Noteworthy for a unique combination of marine features and ecosystems, Andros is bordered on the east by the 2000 m Tongue of the Ocean. The Andros Barrier Reef is the world's sixth longest. It runs for 225 km, averaging a distance of 1–2 mi from the Andros shore. The extensive flats of the Great Bahama Bank lie to the west, northwest and south of Andros. The island has the world's largest collection of blue holes.

Geographically, North Andros is the sixth largest island in the West Indies, at roughly 6000 km2 in area and 167 km long and 64 km wide at its widest point, and the 153rd largest island on Earth. If all three main islands are included, Andros is the fifth-largest island in the West Indies, after Cuba, Hispaniola, Jamaica and Puerto Rico. Although comparable in total area to the state of Rhode Island (3,140 km^{2}, population 1.05 million) together with Long Island, New York (3,600 km^{2}, population 7.5 million), Andros only has a population of approximately 8,000, almost all of whom are settled in a thin strip near the Queen Elizabeth Highway running along the island's eastern coast.

Andros is 30 mi west across the Tongue of the Ocean from The Bahamas' national capital of Nassau on New Providence Island. Its northern tip lies 233 km from Fort Lauderdale, Florida. Geologically and geographically The Bahamas, including Andros, are not located in the Caribbean, whose northern boundary is the Windward Passage, but rather in the Atlantic Ocean. Historically, the nation was part of the British West Indies and is considered culturally to be part of the Caribbean. The Bahamian dialect of the English language is distinctively Caribbean in character, similar to those of Jamaica and the Cayman Islands, also formerly part of the British West Indies.

The township of Fresh Creek is home to the Atlantic Undersea Test and Evaluation Center (AUTEC), operated by the U.S. Navy. The United Kingdom and United States conduct special operations training, and sonar and submarine research in the Tongue of the Ocean. The U.S. Coast Guard also runs rescue and drug interdiction operations from AUTEC.

== Climate ==
Andros lies just north of the Tropic of Cancer, with moderate temperature range affected by its relative proximity to the Gulf Stream to the west. The island has a tropical climate with only two seasons, summer (May–November) and winter (December–April). Midsummer temperatures range from 27–29 C with a relative humidity of 60 to 100 percent. Winter temperatures range from 21–24 C and can drop to 5 °C after dark. Andros Island is hit by a hurricane an average of every 2.5 years. The Great Florida Hurricane of 1929 is known in The Bahamas as The Great Andros Hurricane. Notable strikes in the modern era have included Hurricanes Betsy (1965), David (1979), Arlene (1987), Andrew (1992), Lili (1996), Floyd (1999), Michelle (2001), Wilma (2005) and Matthew (2016).
Matthew caused widespread flooding and devastation on the north end of the island around Morgan's Bluff, Lowe Sound, and Nicholl's Town. Many locals claim Matthew was the worst hurricane seen on Andros in nearly 90 years.

==Economy==

The largest employers on Andros Island are the Bahamian government and the AUTEC base at Fresh Creek.
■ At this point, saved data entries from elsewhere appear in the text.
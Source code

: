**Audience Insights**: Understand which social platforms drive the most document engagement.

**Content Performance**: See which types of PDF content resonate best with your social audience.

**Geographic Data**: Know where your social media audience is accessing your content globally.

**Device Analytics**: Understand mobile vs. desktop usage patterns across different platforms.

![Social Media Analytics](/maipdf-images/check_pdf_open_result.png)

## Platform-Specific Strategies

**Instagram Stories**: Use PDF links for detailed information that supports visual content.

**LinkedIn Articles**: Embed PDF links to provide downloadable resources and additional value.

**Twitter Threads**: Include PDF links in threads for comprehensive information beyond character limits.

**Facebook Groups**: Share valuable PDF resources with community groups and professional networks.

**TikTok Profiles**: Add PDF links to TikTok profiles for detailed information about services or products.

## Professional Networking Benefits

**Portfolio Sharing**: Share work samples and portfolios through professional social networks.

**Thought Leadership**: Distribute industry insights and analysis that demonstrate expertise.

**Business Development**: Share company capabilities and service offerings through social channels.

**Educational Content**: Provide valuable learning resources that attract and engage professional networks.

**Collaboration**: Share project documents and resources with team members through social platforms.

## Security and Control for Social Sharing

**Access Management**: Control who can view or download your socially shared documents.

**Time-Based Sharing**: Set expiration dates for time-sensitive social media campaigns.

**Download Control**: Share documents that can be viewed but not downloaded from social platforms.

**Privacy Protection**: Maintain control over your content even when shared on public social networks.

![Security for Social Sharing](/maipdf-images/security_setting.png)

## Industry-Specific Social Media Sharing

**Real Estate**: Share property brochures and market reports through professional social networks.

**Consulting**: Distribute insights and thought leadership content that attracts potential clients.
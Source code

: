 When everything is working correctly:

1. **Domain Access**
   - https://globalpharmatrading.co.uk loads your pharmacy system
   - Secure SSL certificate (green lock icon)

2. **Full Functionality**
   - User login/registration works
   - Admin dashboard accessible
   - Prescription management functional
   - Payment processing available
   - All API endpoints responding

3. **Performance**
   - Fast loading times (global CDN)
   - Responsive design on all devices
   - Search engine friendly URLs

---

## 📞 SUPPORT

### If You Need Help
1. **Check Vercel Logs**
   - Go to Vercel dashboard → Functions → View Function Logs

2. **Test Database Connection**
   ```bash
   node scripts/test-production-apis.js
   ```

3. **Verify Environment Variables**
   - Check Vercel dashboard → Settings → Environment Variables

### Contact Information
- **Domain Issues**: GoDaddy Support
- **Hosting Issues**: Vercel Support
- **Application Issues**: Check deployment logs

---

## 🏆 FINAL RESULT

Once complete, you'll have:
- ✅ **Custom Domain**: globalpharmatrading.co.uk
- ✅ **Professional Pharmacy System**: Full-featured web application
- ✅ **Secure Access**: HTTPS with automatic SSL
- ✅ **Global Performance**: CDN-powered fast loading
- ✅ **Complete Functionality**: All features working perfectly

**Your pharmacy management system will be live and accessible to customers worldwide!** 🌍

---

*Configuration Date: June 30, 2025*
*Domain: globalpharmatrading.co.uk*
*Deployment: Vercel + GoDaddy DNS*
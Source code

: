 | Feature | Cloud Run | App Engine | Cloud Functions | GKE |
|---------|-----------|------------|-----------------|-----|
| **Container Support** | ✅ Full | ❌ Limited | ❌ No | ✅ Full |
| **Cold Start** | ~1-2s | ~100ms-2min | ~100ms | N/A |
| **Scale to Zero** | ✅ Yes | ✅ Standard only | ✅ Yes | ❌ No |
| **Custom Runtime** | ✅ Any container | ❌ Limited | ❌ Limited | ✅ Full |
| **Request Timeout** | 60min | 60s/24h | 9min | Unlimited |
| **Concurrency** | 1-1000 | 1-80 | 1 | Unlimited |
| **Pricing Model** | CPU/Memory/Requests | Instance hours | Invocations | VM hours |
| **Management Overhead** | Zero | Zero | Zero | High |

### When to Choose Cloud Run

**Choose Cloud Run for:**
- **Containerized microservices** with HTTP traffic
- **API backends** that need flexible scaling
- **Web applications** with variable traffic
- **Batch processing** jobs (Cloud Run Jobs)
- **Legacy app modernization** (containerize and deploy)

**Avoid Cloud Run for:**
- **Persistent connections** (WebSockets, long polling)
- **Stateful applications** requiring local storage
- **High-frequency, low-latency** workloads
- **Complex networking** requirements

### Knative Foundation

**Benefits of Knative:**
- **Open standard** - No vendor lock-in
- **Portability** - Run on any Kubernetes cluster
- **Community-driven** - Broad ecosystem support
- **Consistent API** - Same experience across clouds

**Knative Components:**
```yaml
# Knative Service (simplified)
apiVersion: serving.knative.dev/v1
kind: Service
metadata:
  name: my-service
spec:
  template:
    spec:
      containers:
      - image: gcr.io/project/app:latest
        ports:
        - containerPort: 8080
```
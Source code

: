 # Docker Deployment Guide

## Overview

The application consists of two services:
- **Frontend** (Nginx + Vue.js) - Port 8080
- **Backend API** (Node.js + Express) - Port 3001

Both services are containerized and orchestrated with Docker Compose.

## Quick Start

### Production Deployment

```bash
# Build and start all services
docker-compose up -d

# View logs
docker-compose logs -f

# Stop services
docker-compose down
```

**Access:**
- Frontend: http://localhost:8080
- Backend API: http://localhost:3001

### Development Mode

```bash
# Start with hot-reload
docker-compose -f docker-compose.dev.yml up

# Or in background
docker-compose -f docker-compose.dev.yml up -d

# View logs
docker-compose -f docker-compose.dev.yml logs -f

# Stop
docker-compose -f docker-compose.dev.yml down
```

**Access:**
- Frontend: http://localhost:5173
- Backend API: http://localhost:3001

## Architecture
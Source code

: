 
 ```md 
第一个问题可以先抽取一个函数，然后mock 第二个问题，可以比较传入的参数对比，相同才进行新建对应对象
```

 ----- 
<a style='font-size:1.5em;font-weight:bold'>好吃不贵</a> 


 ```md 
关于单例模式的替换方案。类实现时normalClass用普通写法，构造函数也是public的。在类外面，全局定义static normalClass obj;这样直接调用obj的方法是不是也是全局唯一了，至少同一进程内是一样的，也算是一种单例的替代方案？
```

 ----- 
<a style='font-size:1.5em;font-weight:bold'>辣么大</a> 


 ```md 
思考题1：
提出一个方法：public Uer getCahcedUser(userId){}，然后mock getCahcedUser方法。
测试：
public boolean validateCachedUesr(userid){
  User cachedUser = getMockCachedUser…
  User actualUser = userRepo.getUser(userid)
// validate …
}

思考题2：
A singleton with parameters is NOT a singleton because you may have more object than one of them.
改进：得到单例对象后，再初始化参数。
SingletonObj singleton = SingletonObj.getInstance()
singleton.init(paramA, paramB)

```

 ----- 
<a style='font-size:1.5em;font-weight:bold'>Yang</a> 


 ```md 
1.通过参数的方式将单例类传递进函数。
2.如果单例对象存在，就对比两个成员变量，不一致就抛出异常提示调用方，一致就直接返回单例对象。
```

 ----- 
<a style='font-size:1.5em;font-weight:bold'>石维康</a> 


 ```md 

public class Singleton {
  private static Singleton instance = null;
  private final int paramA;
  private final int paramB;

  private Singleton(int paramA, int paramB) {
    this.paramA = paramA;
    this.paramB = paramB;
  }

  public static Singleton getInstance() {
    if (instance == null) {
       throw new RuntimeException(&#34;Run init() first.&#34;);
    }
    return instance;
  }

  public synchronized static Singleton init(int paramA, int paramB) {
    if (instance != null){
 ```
Despite its small population, Andros Island has several ongoing commercial ventures. Western Air maintains its headquarters in a modern facility at the San Andros airport. A Mennonite mission-run commercial farm was founded near Blanket Sound in 1983, which grows everything from habanero peppers to sorghum and potatoes, and has numerous fruit orchards and honey bee hives. The Mennonites also run the largest car repair and carpentry shops on the island. Androsia, a hand-crafted batik factory founded at Fresh Creek in 1972, produces a vibrant, colourful fabric that has become part of the national dress and identity of The Bahamas. GreenLife Growers, a Bahamian native tree nursery at Young Sound, provides landscaping material to real estate developers and government projects throughout The Bahamas.

Commercial fishing remains a mainstay of the island's economy: conch, lobster, snapper and grouper are all commercially harvested for sale locally and in Nassau's fish markets. Seasonal crabbing—catching crabs and fattening them in pens for sale in Nassau—provides a cash crop for locals to supplement their income.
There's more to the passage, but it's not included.